Historically, when implementing big data processing architectures, Lambda has been the desired approach, however, as technology evolves, new paradigms arise and with that, more efficient approaches become available, such as the Databricks Delta architecture. In this blog, I’ll describe both architectures and demonstrate how to build a data pipeline in Azure Databricks following the Databricks Delta architecture.
The Lambda architecture, originally defined by Nathan Marz, is a big data processing architecture that combines both batch and real time processing methods. This approach attempts to balance latency, throughput, and fault-tolerance by using batch processing to provide comprehensive and accurate views of batch data, while simultaneously using real-time stream processing to provide views of online data.
From a high-level perspective, the Lambda architecture is as followed.
A valid approach of using Lambda in Azure could be as demonstrated below (please be aware that there are different options for each layer that I won’t be detailing in this blog).
For the speed layer we could use Azure Streaming Analytics, a serverless scalable event processing engine that enables the development and run of real-time analytics on multiple streams of data from sources such as devices, sensors, web sites, social media, and other applications.

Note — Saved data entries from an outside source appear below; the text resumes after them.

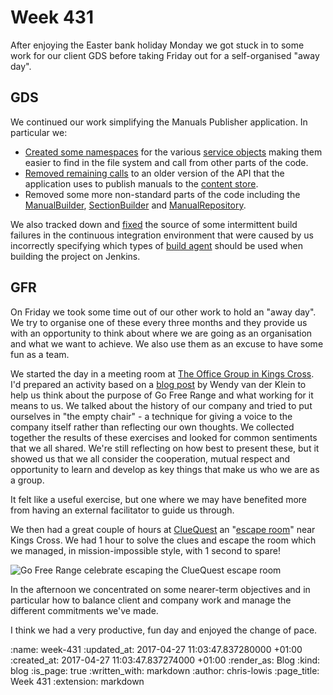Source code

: Week 431
========

After enjoying the Easter bank holiday Monday we got stuck in to some
work for our client GDS before taking Friday out for a self-organised
"away day".

## GDS

We continued our work simplifying the Manuals Publisher application. In particular we:

- [Created some namespaces](https://github.com/alphagov/manuals-publisher/pull/980) for
  the
  various
  [service objects](http://stevelorek.com/service-objects.html) making
  them easier to find in the file system and call from other parts of
  the code.
- [Removed remaining calls](https://github.com/alphagov/manuals-publisher/pull/979) to
  an older version of the API that the application uses to publish
  manuals to
  the [content store](https://github.com/alphagov/content-store).
- Removed some more non-standard parts of the code including
  the
  [ManualBuilder](https://github.com/alphagov/manuals-publisher/pull/978),
  [SectionBuilder](https://github.com/alphagov/manuals-publisher/pull/977) and
  [ManualRepository](https://github.com/alphagov/manuals-publisher/pull/968).

We also tracked down
and [fixed](https://github.com/alphagov/manuals-publisher/pull/976)
the source of some intermittent build failures in the continuous
integration environment that were caused by us incorrectly specifying
which types
of
[build agent](https://wiki.jenkins-ci.org/display/JENKINS/Distributed+builds) should
be used when building the project on Jenkins.

## GFR

On Friday we took some time out of our other work to hold an "away
day". We try to organise one of these every three months and they
provide us with an opportunity to think about where we are going as an
organisation and what we want to achieve. We also use them as an
excuse to have some fun as a team.

We started the day in a meeting room
at
[The Office Group in Kings Cross](http://www.theofficegroup.co.uk/office/the-stanley-building/). I'd
prepared an activity based on
a
[blog post](https://www.linkedin.com/pulse/discover-your-organizations-purpose-half-day-wendy-van-der-klein?trk=prof-post) by
Wendy van der Klein to help us think about the purpose of Go Free
Range and what working for it means to us. We talked about the history
of our company and tried to put ourselves in "the empty chair" - a
technique for giving a voice to the company itself rather than
reflecting our own thoughts. We collected together the results of
these exercises and looked for common sentiments that we all
shared. We're still reflecting on how best to present these, but it
showed us that we all consider the cooperation, mutual respect and
opportunity to learn and develop as key things that make us who we are
as a group.

It felt like a useful exercise, but one where we may have benefited
more from having an external facilitator to guide us through.

We then had a great couple of hours
at [ClueQuest](https://cluequest.co.uk/) an
"[escape room](https://en.wikipedia.org/wiki/Escape_room)" near Kings
Cross. We had 1 hour to solve the clues and escape the room which we
managed, in mission-impossible style, with 1 second to spare!

![Go Free Range celebrate escaping the ClueQuest escape room](/images/blog/2017-06-07-cluequest-team-photo.jpg)

In the afternoon we concentrated on some nearer-term objectives and in
particular how to balance client and company work and manage the
different commitments we've made.

I think we had a very productive, fun day and enjoyed the change of
pace.

<!-- add content here -->

:name: week-431
:updated_at: 2017-04-27 11:03:47.837280000 +01:00
:created_at: 2017-04-27 11:03:47.837274000 +01:00
:render_as: Blog
:kind: blog
:is_page: true
:written_with: markdown
:author: chris-lowis
:page_title: Week 431
:extension: markdown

For the batch layer, we could use Azure Data Lake Storage (ADLS) and Azure Databricks. ADLS is an enterprise-wide hyper-scale repository for big data analytic workloads that enable us to capture data of any size, type, and ingestion speed in one single place for operational and exploratory analytics. Currently there are two versions of ADLS, Gen 1 and Gen 2, with the latest still being in private preview.
Azure Databricks is an Apache Spark-based analytics platform optimized for the Microsoft Azure cloud services platform that allow us to create streamlined workflows and interactive workspaces that enables collaboration between data scientists, data engineers, and business analysts.
For the serving layer, we could use Azure Data Warehouse, a cloud-based Enterprise Data Warehouse (EDW) that leverages Massively Parallel Processing (MPP) to quickly run complex queries across petabytes of data.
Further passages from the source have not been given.